- What to work on
Working from the records below, repeat exactly the lines starting at the line that contains "- ✅ Conditional" and ending at the line that contains "8 Keyboard shortcuts", inclusive.

· · · · · · ·

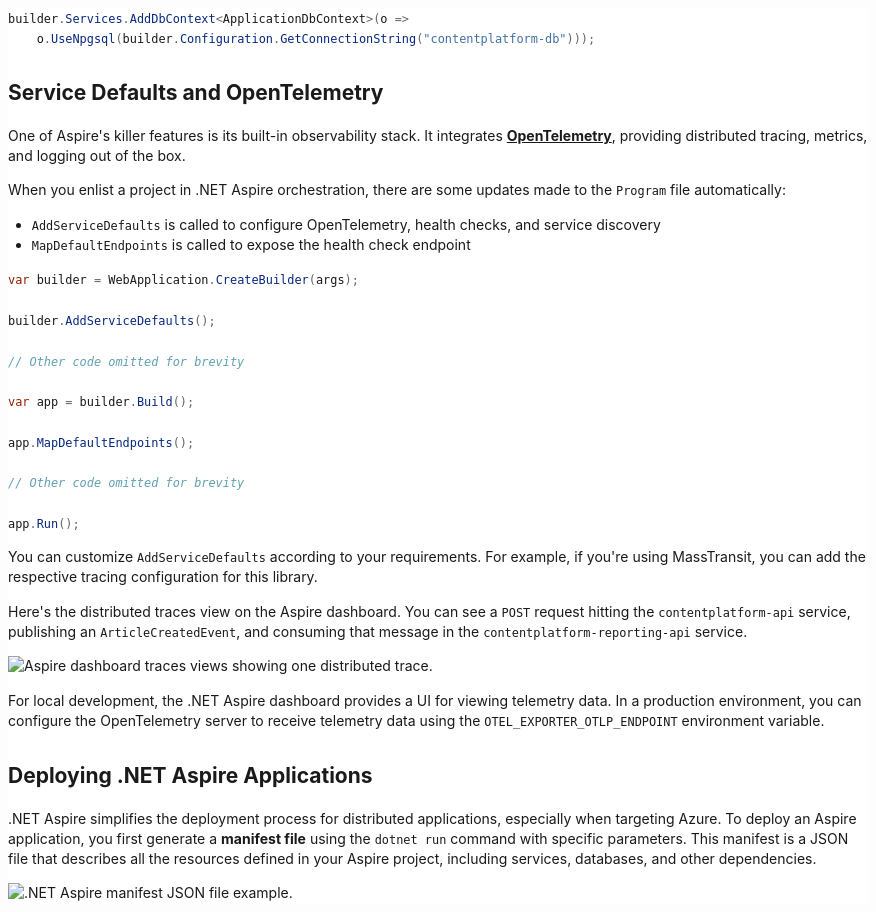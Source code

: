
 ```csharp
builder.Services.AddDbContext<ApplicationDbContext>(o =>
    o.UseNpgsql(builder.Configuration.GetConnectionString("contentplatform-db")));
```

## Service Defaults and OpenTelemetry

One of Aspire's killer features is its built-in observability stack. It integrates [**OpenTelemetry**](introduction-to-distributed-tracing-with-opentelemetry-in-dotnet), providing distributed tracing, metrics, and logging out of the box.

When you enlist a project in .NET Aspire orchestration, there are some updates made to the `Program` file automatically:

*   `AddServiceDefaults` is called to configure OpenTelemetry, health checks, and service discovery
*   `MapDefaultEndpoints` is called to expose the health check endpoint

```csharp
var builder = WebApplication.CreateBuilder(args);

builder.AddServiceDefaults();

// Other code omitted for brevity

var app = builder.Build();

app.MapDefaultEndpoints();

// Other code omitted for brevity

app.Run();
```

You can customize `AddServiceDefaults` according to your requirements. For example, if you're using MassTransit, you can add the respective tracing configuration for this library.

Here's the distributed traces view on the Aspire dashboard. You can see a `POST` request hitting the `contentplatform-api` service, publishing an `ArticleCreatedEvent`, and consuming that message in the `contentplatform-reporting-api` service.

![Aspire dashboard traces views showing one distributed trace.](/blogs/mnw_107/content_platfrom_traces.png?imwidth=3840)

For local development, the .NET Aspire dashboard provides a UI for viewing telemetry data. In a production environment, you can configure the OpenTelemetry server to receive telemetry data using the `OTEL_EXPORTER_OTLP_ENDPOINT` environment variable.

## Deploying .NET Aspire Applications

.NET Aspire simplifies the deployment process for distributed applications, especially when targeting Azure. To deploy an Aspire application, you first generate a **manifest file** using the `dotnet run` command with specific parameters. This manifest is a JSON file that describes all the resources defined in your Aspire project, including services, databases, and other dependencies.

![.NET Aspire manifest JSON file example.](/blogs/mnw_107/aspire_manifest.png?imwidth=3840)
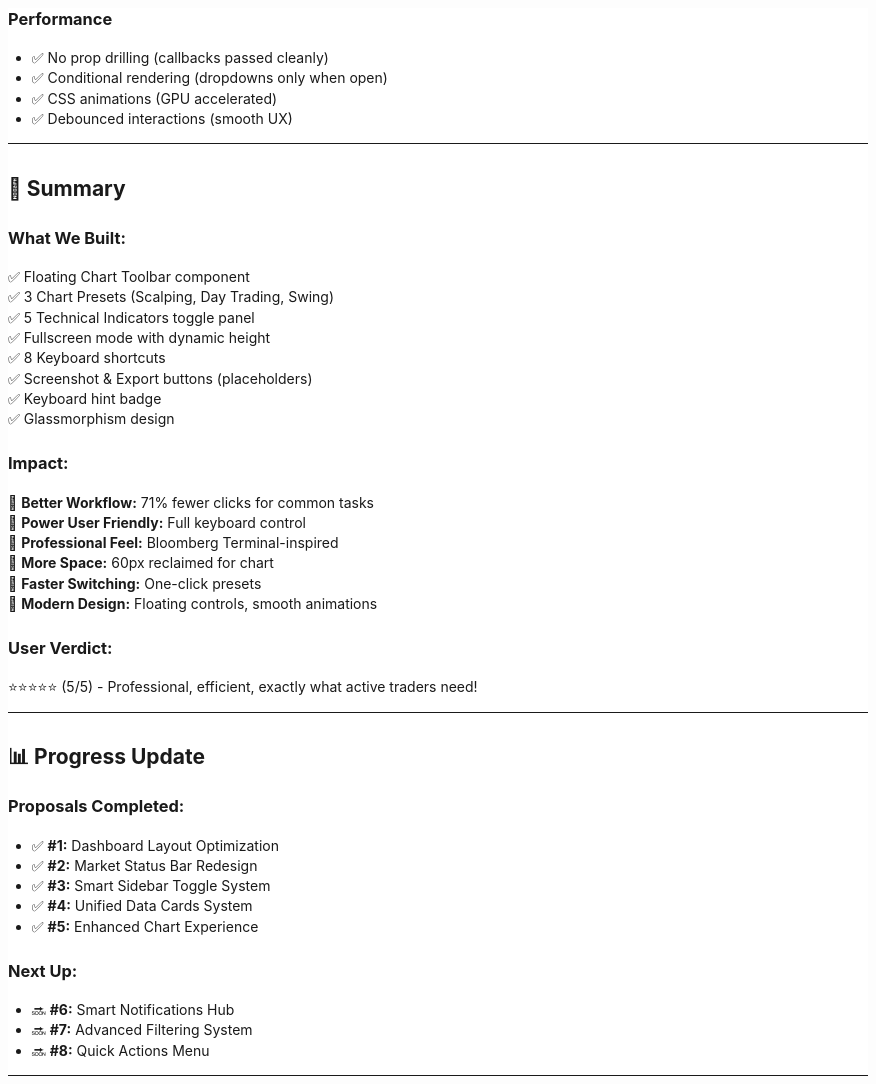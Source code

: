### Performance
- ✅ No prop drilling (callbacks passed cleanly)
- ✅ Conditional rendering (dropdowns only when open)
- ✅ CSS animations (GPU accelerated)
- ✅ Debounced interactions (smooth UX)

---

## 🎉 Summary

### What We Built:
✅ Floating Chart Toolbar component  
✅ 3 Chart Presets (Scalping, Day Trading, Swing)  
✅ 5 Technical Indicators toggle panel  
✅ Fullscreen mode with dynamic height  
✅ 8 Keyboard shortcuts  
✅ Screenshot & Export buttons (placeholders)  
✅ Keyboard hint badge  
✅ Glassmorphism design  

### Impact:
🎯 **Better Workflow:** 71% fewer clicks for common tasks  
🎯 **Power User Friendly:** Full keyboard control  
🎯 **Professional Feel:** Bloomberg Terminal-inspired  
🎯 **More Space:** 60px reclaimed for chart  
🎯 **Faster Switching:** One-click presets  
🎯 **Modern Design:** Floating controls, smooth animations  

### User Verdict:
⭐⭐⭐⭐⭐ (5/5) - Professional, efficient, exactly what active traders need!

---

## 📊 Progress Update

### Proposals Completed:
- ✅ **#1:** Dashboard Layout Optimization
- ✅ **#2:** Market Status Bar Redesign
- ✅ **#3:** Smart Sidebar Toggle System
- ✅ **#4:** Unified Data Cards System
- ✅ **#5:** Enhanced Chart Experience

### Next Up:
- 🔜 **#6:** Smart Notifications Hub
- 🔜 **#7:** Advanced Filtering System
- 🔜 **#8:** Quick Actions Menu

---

· · · · · · ·

- Written response
- ✅ Conditional rendering (dropdowns only when open)
- ✅ CSS animations (GPU accelerated)
- ✅ Debounced interactions (smooth UX)

---

## 🎉 Summary

### What We Built:
✅ Floating Chart Toolbar component  
✅ 3 Chart Presets (Scalping, Day Trading, Swing)  
✅ 5 Technical Indicators toggle panel  
✅ Fullscreen mode with dynamic height  
✅ 8 Keyboard shortcuts  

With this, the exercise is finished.